** Work instruction **
When a line in the entries below contains the word "github", copy that line.

** Supplied material follows **

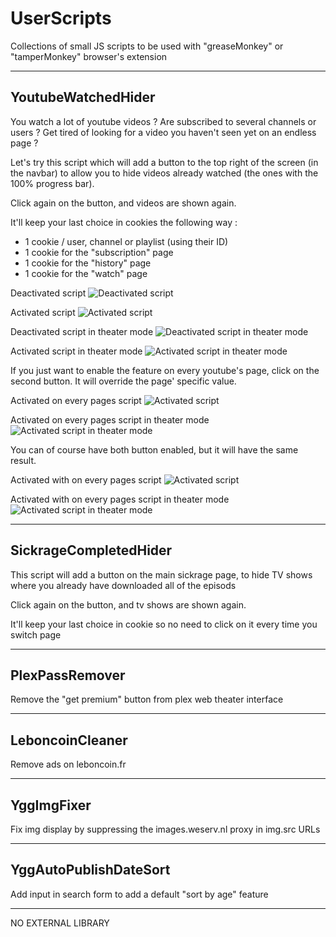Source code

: # UserScripts

Collections of small JS scripts to be used with "greaseMonkey" or "tamperMonkey" browser's extension

---

## YoutubeWatchedHider

You watch a lot of youtube videos ? Are subscribed to several channels or users ? Get tired of looking for a video you haven't seen yet on an endless page ?

Let's try this script which will add a button to the top right of the screen (in the navbar) to allow you to hide videos already watched (the ones with the 100% progress bar).

Click again on the button, and videos are shown again.

It'll keep your last choice in cookies the following way :

* 1 cookie / user, channel or playlist (using their ID)
* 1 cookie for the "subscription" page
* 1 cookie for the "history" page
* 1 cookie for the "watch" page

Deactivated script
![Deactivated script](https://raw.githubusercontent.com/JoshuaArus/UserScripts/master/.github/deactivated.JPG)

Activated script
![Activated script](https://raw.githubusercontent.com/JoshuaArus/UserScripts/master/.github/activated.JPG)

Deactivated script in theater mode
![Deactivated script in theater mode](https://raw.githubusercontent.com/JoshuaArus/UserScripts/master/.github/deactivated_theater.JPG)

Activated script in theater mode
![Activated script in theater mode](https://raw.githubusercontent.com/JoshuaArus/UserScripts/master/.github/activated_theater.JPG)



If you just want to enable the feature on every youtube's page, click on the second button. It will override the page' specific value.

Activated on every pages script
![Activated script](https://raw.githubusercontent.com/JoshuaArus/UserScripts/master/.github/activated_all.JPG)

Activated on every pages script in theater mode
![Activated script in theater mode](https://raw.githubusercontent.com/JoshuaArus/UserScripts/master/.github/activated_all_theater.JPG)


You can of course have both button enabled, but it will have the same result.

Activated with on every pages script
![Activated script](https://raw.githubusercontent.com/JoshuaArus/UserScripts/master/.github/activated_with_all.JPG)

Activated with on every pages script in theater mode
![Activated script in theater mode](https://raw.githubusercontent.com/JoshuaArus/UserScripts/master/.github/activated_with_all_theater.JPG)

---

## SickrageCompletedHider

This script will add a button on the main sickrage page, to hide TV shows where you already have downloaded all of the episods

Click again on the button, and tv shows are shown again.

It'll keep your last choice in cookie so no need to click on it every time you switch page

---

## PlexPassRemover

Remove the "get premium" button from plex web theater interface

---

## LeboncoinCleaner

Remove ads on leboncoin.fr

---

## YggImgFixer

Fix img display by suppressing the images.weserv.nl proxy in img.src URLs

---

## YggAutoPublishDateSort

Add input in search form to add a default "sort by age" feature

---
NO EXTERNAL LIBRARY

** End of Supplied material **

** Task output **
![Deactivated script](https://raw.githubusercontent.com/JoshuaArus/UserScripts/master/.github/deactivated.JPG)
![Activated script](https://raw.githubusercontent.com/JoshuaArus/UserScripts/master/.github/activated.JPG)
![Deactivated script in theater mode](https://raw.githubusercontent.com/JoshuaArus/UserScripts/master/.github/deactivated_theater.JPG)
![Activated script in theater mode](https://raw.githubusercontent.com/JoshuaArus/UserScripts/master/.github/activated_theater.JPG)
![Activated script](https://raw.githubusercontent.com/JoshuaArus/UserScripts/master/.github/activated_all.JPG)
![Activated script in theater mode](https://raw.githubusercontent.com/JoshuaArus/UserScripts/master/.github/activated_all_theater.JPG)
![Activated script](https://raw.githubusercontent.com/JoshuaArus/UserScripts/master/.github/activated_with_all.JPG)
![Activated script in theater mode](https://raw.githubusercontent.com/JoshuaArus/UserScripts/master/.github/activated_with_all_theater.JPG)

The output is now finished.